*What the exercise asks*
In the data below, how many lines contain the string "title"? Reply with the number only.

(Saved entries)
==================================================

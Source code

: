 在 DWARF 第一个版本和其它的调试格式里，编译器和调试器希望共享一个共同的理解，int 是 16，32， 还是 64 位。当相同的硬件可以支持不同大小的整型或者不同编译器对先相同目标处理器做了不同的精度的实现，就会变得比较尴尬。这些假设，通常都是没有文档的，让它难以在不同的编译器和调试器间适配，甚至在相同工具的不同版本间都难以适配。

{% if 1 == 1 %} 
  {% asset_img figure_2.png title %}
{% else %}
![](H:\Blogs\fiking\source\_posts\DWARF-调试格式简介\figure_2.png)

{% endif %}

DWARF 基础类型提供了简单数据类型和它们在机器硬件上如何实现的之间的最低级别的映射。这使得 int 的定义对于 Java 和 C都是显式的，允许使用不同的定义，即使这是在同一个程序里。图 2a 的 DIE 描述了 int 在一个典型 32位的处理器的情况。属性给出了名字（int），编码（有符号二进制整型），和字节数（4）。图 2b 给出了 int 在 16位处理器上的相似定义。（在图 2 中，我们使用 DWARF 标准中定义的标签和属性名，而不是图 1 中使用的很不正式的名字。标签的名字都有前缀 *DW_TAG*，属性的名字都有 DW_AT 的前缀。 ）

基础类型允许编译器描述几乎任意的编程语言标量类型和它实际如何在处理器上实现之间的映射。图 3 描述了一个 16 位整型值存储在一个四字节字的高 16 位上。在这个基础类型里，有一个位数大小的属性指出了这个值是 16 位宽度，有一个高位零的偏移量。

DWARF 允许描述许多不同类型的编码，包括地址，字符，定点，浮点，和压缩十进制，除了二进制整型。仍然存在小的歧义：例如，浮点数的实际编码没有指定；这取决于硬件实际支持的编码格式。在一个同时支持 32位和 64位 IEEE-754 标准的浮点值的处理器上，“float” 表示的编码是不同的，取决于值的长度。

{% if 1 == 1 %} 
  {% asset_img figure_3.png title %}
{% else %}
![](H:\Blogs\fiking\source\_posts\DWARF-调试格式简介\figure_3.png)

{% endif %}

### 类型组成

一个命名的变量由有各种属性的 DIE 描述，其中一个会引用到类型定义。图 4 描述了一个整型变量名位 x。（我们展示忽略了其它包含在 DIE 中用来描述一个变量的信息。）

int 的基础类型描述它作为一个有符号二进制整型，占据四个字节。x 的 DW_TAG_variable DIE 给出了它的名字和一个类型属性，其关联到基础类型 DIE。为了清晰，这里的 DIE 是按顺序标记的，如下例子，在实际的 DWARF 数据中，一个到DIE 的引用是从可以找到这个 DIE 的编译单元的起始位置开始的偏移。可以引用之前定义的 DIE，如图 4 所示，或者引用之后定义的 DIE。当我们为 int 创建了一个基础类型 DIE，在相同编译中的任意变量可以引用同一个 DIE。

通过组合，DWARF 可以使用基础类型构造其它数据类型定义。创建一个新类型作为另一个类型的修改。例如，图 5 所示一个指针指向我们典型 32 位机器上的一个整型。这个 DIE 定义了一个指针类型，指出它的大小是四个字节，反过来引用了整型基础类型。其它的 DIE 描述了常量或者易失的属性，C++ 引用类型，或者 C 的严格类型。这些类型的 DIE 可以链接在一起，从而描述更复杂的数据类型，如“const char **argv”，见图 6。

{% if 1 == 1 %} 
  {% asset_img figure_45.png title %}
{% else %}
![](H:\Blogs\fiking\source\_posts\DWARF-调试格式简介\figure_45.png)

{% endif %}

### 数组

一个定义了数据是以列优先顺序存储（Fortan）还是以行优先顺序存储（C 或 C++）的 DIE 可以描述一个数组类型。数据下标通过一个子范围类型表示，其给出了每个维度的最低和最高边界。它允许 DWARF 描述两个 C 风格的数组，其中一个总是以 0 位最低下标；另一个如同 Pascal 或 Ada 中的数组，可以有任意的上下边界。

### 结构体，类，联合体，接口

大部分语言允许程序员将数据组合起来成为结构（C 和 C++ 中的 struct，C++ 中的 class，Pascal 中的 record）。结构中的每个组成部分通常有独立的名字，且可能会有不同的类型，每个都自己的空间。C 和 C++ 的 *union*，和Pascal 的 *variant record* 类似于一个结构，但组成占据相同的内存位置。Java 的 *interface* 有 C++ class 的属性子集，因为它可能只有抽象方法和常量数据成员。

==================================================

*Solution below*
3